Webb eventually won a Pulitzer Prize for his series of articles. In 2004 the CIA released unclassified documents that supported Webb’s allegations, but the media was too distracted by the Clinton-Lewinski scandal to notice. Webb was also found dead in his hotel room under slightly mysterious circumstances in 2004. Although his death was ruled a suicide, Kill The Messenger suggests that there may well have been more to his death and that the truth has been covered up.

Kill The Messenger is based on Webb’s own series of articles and the book by Nick Schou. The script has been written by Peter Landesman, a former journalist himself, whose previous credits include Trade, a drama about the sex slave trade in Mexico, and Parkland, a drama set on the day of the Kennedy assassination. An intriguing story about an investigative journalist trying to expose a dark and hidden truth at the heart of a wide reaching conspiracy, Kill The Messenger could have been an All The President’s Men for the new millennium.
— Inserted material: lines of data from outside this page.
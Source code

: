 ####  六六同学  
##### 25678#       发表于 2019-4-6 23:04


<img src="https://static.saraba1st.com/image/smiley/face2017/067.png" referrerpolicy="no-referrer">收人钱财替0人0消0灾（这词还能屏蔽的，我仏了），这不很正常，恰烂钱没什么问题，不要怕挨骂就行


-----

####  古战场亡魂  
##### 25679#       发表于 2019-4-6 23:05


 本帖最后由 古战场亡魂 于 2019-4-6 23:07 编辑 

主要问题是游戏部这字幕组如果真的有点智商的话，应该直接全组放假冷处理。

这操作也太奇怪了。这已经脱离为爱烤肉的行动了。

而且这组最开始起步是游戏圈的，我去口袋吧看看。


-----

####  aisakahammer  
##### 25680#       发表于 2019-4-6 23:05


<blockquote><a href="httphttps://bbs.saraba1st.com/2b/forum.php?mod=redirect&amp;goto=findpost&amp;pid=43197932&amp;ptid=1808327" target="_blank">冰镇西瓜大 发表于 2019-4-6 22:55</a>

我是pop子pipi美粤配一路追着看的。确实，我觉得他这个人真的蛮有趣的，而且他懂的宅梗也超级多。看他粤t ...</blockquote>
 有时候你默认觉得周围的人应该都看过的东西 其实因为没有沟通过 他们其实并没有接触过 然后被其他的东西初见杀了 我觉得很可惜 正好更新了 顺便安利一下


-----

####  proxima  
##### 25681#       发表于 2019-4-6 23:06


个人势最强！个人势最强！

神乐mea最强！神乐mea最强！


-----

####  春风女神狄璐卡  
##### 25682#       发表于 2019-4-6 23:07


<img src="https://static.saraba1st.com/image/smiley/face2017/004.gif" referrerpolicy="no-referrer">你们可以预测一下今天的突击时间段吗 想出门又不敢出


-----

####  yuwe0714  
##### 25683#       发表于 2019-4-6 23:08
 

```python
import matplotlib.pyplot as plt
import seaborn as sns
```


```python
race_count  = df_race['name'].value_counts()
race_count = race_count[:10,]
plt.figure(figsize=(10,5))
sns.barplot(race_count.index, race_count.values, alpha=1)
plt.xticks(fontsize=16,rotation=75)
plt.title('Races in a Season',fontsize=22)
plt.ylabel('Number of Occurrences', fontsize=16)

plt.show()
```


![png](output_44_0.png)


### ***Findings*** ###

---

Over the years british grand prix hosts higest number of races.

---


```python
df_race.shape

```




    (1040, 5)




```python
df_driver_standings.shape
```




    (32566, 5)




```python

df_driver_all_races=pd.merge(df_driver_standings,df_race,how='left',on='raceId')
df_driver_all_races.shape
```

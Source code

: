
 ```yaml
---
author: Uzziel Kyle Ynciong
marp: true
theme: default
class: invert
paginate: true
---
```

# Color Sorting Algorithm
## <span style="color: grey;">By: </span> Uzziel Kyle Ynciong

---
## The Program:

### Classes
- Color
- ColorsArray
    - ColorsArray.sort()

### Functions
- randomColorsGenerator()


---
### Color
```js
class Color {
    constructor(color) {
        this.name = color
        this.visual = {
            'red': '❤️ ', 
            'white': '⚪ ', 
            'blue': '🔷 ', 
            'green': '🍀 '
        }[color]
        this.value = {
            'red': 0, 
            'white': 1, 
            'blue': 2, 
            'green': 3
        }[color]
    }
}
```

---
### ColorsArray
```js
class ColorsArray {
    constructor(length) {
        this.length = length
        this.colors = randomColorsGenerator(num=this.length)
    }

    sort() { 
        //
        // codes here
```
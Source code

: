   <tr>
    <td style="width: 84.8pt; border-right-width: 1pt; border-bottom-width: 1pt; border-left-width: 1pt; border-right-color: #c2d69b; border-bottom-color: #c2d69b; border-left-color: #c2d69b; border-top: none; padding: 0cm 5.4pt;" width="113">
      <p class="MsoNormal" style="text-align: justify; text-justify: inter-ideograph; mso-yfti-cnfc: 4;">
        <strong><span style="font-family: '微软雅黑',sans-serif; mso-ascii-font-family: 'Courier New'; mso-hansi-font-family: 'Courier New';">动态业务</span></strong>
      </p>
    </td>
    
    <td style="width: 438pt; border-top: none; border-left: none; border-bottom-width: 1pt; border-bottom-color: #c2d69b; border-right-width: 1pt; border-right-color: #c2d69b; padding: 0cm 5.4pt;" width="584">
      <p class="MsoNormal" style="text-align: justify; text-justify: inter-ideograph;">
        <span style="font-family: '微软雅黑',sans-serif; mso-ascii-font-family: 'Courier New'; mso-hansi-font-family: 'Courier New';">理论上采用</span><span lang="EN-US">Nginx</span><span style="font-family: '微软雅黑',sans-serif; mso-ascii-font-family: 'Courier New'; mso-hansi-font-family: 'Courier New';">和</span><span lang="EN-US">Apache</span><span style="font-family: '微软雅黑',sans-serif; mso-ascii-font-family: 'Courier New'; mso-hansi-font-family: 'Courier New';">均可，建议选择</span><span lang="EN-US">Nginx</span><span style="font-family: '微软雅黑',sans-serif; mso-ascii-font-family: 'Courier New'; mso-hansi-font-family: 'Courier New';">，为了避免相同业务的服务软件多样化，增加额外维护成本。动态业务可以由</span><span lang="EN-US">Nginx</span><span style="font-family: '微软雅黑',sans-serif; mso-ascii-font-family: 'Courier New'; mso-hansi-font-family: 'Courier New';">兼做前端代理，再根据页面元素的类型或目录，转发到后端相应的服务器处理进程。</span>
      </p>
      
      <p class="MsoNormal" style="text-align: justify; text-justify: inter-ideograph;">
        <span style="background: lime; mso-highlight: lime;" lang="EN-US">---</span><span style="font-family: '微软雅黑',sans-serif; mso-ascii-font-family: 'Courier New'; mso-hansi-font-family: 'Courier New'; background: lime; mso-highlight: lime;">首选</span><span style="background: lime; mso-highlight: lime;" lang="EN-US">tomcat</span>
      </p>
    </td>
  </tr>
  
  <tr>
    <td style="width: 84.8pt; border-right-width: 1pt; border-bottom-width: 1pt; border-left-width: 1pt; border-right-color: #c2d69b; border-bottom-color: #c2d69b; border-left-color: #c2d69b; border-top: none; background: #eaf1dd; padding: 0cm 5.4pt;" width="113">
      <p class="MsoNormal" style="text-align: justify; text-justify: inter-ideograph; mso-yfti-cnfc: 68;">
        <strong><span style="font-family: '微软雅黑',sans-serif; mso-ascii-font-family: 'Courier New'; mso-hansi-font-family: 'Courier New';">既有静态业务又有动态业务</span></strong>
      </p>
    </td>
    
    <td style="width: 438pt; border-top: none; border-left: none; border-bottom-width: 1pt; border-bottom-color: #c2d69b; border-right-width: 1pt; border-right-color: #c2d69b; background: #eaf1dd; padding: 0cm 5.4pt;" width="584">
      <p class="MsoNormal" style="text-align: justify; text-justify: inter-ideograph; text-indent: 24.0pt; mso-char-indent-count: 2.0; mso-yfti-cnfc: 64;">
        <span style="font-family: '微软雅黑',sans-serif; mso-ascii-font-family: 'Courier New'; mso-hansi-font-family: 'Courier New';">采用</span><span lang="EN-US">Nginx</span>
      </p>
But thanks to some rather prosaic direction from Michael Cuesta (who has worked on tv series like Homeland and Dexter, etc) it lacks the same sense of urgency and intensity as that intelligent and expertly crafted thriller about a pair of journalists who eventually brought down the US President.

The 70s produced a number of paranoid thrillers about investigative journalists uncovering dark government conspiracies, including films like The Parallax View, which had more of a sense of immediacy and urgency than this film. Most of those films were shot a few years after the events they depicted, whereas here Kill The Messenger is dealing with events some two decades earlier, and as such loses that sense of urgency. The first half of this film is quite tense at times, but is let down by a lacklustre second half, which mainly follows Webb’s family issues, lacks the same sense of suspense and urgency, and also lacks impact.

Recent films like The Avengers and The Bourne Legacy have seen Renner cast as an action hero, but he is capable of more nuanced and intelligent performances. He is coming off the back of a couple of strong performances in films like American Hustle, and he brings a passion and intensity to his portrayal of Webb, who was determined to pursue the truth. Renner effectively conveys the toll that events take on his health and mental state. One of the problems though is that the character of Webb as depicted here is obsessed, driven and unlikeable and unsympathetic. It is hard for audiences to warm to his character and his pursuit of the truth at any cost. At least with All The President’s Men, we had a couple of intrepid journalists who were likeable and affable in their pursuit of the truth.

Cuesta has assembled a strong supporting cast that includes Oliver Platt and Mary Elizabeth Winstead as his editors who initially support his investigation but who eventually cave in to pressure. Rosemarie De Witt plays Susan, Webb’s long suffering wife, but it is a fairly thankless part. Veterans of the calibre of Richard Jenkins, Michael Sheen, Ray Liotta, Tim Blake Nelson, Robert Patrick and Barry Pepper contribute small but important cameos.